Melbourne was found to have the most improved conditions for businesses in the past year, with Sydney’s inner city now ranked the worst.
The 34 per cent drop since last year has been blamed “in large part to consumer demand contracting”.
Spending fell in seven categories, including recreation (-4.7 per cent), hospitality(-4.5 per cent) and food and beverage (-1.3 per cent), according to CommBank’s monthly household spending insights.
Businesses in the food and beverage services sector remain the most at risk of payment defaults and have the highest proportion of external administration “by far”, according to CreditorWatch.

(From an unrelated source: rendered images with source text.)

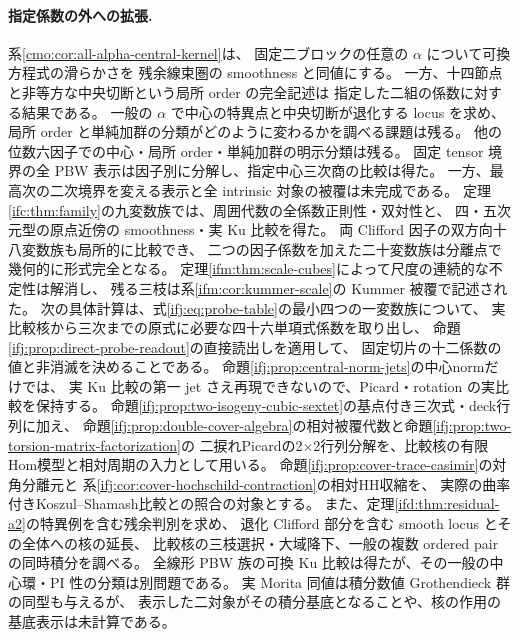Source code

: \paragraph{指定係数の外への拡張.}
系\ref{cmo:cor:all-alpha-central-kernel}は、
固定二ブロックの任意の $\alpha$ について可換方程式の滑らかさを
残余線束圏の smoothness と同値にする。
一方、十四節点と非等方な中央切断という局所 order の完全記述は
指定した二組の係数に対する結果である。
一般の $\alpha$ で中心の特異点と中央切断が退化する locus を求め、
局所 order と単純加群の分類がどのように変わるかを調べる課題は残る。
他の位数六因子での中心・局所 order・単純加群の明示分類は残る。
固定 tensor 境界の全 PBW 表示は因子別に分解し、指定中心三次商の比較は得た。
一方、最高次の二次境界を変える表示と全 intrinsic 対象の被覆は未完成である。
定理\ref{ifc:thm:family}の九変数族では、周囲代数の全係数正則性・双対性と、
四・五次元型の原点近傍の smoothness・実 Ku 比較を得た。
両 Clifford 因子の双方向十八変数族も局所的に比較でき、
二つの因子係数を加えた二十変数族は分離点で幾何的に形式完全となる。
定理\ref{ifm:thm:scale-cubes}によって尺度の連続的な不定性は解消し、
残る三枝は系\ref{ifm:cor:kummer-scale}の Kummer 被覆で記述された。
次の具体計算は、式\eqref{ifj:eq:probe-table}の最小四つの一変数族について、
実比較核から三次までの原式に必要な四十六単項式係数を取り出し、
命題\ref{ifj:prop:direct-probe-readout}の直接読出しを適用して、
固定切片の十二係数の値と非消滅を決めることである。
命題\ref{ifj:prop:central-norm-jets}の中心normだけでは、
実 Ku 比較の第一 jet さえ再現できないので、Picard・rotation の実比較を保持する。
命題\ref{ifj:prop:two-isogeny-cubic-sextet}の基点付き三次式・deck行列に加え、
命題\ref{ifj:prop:double-cover-algebra}の相対被覆代数と命題\ref{ifj:prop:two-torsion-matrix-factorization}の
二捩れPicardの2×2行列分解を、比較核の有限Hom模型と相対周期の入力として用いる。
命題\ref{ifj:prop:cover-trace-casimir}の対角分離元と
系\ref{ifj:cor:cover-hochschild-contraction}の相対HH収縮を、
実際の曲率付きKoszul--Shamash比較との照合の対象とする。
また、定理\ref{ifd:thm:residual-a2}の特異例を含む残余判別を求め、
退化 Clifford 部分を含む smooth locus とその全体への核の延長、
比較核の三枝選択・大域降下、一般の複数 ordered pair の同時積分を調べる。
全線形 PBW 族の可換 Ku 比較は得たが、その一般の中心環・PI 性の分類は別問題である。
実 Morita 同値は積分数値 Grothendieck 群の同型も与えるが、
表示した二対象がその積分基底となることや、核の作用の基底表示は未計算である。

One in 100 goes into administration each year, which is attributed to the “risky nature” of the sector, which is hit hard by changes in demand, pricing and stiff competition.
Business owners banking on a Christmas boost are being warned to prepare for the worst.
“Order values are dropping, therefore so are revenues, and margins are also being squeezed through inflation,” CreditorWatch CEO Patrick Coghlan said.
“That is causing an increase in the number of businesses that are unable to pay their invoices to suppliers, and that is a real worry because those defaults greatly increase the chance that a business will not survive into the future.
“All the data is pointing to another challenging Christmas trading period so it is prudent for businesses to follow up on outstanding debts before then.”
While the tightening of monetary policy by the RBA has the desired effect of bringing down spending, Australians looking for a deal may spend more as sales like Black Saturday and Cyber Monday take off.
Westpac’s consumer survey found 40 per cent of respondents intended on spending less on gifts for Christmas this year, which Thompson argued “points to a particularly bleak Christmas outlook for Australian retailers”.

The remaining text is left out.